If you’ve ever watched The Biggest Loser on TV you might wonder how the contestants manage to survive the training programs they’re put on. Maybe you think the workouts are a bit over the top; harder than what the average person would handle. Well, maybe, but the basics of The Biggest Loser workouts are ideal for a weight loss program.

A good weight loss program needs to have a component to improve the cardiovascular system. Low intensity endurance training requires you to work at a slow, steady pace for a reasonable length of time. You start with however long you are comfortable with and gradually increase to no more than an hour. This builds your endurance and improves your body’s ability to burn fat efficiently.

You also need to do some high intensity interval training. This is where you work for a short period (a few minutes only) at a fast pace and then follow it with a short, low intensity rest period. This helps to raise your metabolism so that your body burns more fat.

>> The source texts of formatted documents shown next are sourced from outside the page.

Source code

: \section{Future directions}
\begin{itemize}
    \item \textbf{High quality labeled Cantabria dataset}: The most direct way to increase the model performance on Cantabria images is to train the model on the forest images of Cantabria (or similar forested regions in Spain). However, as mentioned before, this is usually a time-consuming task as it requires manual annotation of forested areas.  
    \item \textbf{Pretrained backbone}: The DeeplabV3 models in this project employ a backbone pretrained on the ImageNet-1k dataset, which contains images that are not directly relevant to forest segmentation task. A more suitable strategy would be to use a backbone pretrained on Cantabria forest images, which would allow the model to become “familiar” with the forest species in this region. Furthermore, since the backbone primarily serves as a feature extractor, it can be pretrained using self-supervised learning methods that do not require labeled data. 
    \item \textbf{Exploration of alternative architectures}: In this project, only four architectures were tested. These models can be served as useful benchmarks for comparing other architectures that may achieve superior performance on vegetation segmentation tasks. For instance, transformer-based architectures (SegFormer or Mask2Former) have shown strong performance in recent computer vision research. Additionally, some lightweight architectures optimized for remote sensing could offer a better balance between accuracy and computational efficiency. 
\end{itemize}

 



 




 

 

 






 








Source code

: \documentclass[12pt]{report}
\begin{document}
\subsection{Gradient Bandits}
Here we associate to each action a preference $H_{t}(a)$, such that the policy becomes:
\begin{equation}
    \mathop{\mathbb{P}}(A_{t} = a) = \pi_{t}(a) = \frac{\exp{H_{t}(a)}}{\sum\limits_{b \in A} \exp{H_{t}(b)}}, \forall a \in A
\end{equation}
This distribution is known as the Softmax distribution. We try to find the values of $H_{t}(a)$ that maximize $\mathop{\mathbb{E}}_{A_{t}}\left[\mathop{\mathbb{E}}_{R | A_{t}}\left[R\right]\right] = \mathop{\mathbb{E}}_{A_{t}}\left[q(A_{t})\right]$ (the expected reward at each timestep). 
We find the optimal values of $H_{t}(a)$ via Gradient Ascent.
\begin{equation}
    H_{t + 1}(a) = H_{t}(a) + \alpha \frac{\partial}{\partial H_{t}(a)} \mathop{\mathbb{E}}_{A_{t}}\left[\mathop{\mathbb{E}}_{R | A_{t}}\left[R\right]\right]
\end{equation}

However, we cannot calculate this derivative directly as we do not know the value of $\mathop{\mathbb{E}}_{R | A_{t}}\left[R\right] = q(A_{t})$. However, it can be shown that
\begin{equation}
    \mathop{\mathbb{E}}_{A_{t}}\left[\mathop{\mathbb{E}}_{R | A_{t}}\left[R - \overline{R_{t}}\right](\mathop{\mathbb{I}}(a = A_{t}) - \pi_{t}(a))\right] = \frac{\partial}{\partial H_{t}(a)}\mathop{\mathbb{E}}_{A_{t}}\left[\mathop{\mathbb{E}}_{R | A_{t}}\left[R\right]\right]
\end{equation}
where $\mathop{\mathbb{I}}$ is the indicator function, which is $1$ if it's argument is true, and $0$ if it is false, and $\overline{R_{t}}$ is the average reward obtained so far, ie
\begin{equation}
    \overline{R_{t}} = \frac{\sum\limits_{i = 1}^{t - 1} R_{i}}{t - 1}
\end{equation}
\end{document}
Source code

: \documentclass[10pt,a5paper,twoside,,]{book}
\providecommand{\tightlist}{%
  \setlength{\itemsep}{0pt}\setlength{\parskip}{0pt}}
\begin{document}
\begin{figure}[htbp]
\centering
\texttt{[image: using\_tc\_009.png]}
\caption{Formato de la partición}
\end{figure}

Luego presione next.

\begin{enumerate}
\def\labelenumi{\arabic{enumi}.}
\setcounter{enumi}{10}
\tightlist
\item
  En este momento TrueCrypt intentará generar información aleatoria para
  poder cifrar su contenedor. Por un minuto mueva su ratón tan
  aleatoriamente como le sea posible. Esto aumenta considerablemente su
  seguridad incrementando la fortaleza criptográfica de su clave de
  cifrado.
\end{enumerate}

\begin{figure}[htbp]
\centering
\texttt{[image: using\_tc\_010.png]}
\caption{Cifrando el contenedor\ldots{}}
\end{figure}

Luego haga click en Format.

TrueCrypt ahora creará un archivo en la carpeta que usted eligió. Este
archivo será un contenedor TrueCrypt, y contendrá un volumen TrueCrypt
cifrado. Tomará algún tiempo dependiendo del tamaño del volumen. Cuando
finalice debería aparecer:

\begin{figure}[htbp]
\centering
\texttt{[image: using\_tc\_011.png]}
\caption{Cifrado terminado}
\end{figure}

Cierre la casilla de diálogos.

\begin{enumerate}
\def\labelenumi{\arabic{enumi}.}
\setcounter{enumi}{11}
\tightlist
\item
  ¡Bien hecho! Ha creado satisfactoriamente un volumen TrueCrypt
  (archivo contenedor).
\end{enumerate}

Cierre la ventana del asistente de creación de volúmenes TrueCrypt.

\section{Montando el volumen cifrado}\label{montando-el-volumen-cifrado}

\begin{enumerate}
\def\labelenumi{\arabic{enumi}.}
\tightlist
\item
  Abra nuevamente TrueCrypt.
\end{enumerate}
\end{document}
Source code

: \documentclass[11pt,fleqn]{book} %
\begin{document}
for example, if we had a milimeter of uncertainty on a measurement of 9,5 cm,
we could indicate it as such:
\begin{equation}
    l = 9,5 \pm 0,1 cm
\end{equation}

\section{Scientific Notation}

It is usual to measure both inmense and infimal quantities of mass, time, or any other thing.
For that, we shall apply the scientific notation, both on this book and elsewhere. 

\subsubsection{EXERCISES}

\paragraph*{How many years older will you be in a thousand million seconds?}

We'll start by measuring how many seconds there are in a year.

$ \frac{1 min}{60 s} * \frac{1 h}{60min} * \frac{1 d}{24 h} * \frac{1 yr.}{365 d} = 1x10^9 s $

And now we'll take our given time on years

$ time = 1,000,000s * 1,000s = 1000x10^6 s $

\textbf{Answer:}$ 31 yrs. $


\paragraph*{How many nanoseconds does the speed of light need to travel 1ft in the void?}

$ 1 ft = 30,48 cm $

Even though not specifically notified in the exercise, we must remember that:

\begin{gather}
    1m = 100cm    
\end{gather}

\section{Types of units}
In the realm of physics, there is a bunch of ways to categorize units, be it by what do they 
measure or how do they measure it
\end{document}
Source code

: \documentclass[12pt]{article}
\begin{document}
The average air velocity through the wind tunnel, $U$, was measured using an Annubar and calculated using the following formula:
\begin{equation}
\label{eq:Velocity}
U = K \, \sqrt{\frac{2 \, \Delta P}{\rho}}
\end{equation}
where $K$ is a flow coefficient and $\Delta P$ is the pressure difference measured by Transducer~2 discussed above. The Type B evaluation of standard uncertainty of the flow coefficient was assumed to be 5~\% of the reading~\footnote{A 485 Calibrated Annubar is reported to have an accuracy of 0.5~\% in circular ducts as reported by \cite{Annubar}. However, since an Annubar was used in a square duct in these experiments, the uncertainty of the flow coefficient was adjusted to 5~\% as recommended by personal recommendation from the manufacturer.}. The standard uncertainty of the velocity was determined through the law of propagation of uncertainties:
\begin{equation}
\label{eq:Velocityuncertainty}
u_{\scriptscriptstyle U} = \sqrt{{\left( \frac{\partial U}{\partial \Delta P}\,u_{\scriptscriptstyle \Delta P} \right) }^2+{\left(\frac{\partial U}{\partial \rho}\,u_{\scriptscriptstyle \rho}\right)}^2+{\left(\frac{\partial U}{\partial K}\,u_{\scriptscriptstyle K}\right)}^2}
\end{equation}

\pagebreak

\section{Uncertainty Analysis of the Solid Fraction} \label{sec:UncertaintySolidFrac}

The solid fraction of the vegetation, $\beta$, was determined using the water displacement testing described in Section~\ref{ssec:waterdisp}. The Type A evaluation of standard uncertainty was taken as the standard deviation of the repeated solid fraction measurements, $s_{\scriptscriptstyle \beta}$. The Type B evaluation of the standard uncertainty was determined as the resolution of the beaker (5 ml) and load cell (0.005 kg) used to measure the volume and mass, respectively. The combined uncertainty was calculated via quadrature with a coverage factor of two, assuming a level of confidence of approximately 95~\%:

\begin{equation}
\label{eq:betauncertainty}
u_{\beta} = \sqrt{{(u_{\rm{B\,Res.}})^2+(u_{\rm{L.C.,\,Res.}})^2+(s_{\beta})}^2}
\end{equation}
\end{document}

The Biggest Loser workouts also contain a lot of strength training in which the contestants use a circuit training system, exercising with different types of equipment. This is good for increasing metabolism and building endurance and strength.

They also work in difficult environments such as on sand and hills. This type of exercise makes the person use their whole body at once and is also good for burning fat and raising the metabolism, as well as strengthening the entire body.

Even though The Biggest Loser workouts are a good way to lose weight, it’s not really advisable to go at it as hard as the contestants on the show do. If you exercise that hard you need to give your body more time to recover than most people would be able to in their normal daily lives. Yes, the types of exercise used in the workouts are very effective but a slower and steadier rate would be more advisable to get good results without injury.

One Response to “Biggest Loser Workouts”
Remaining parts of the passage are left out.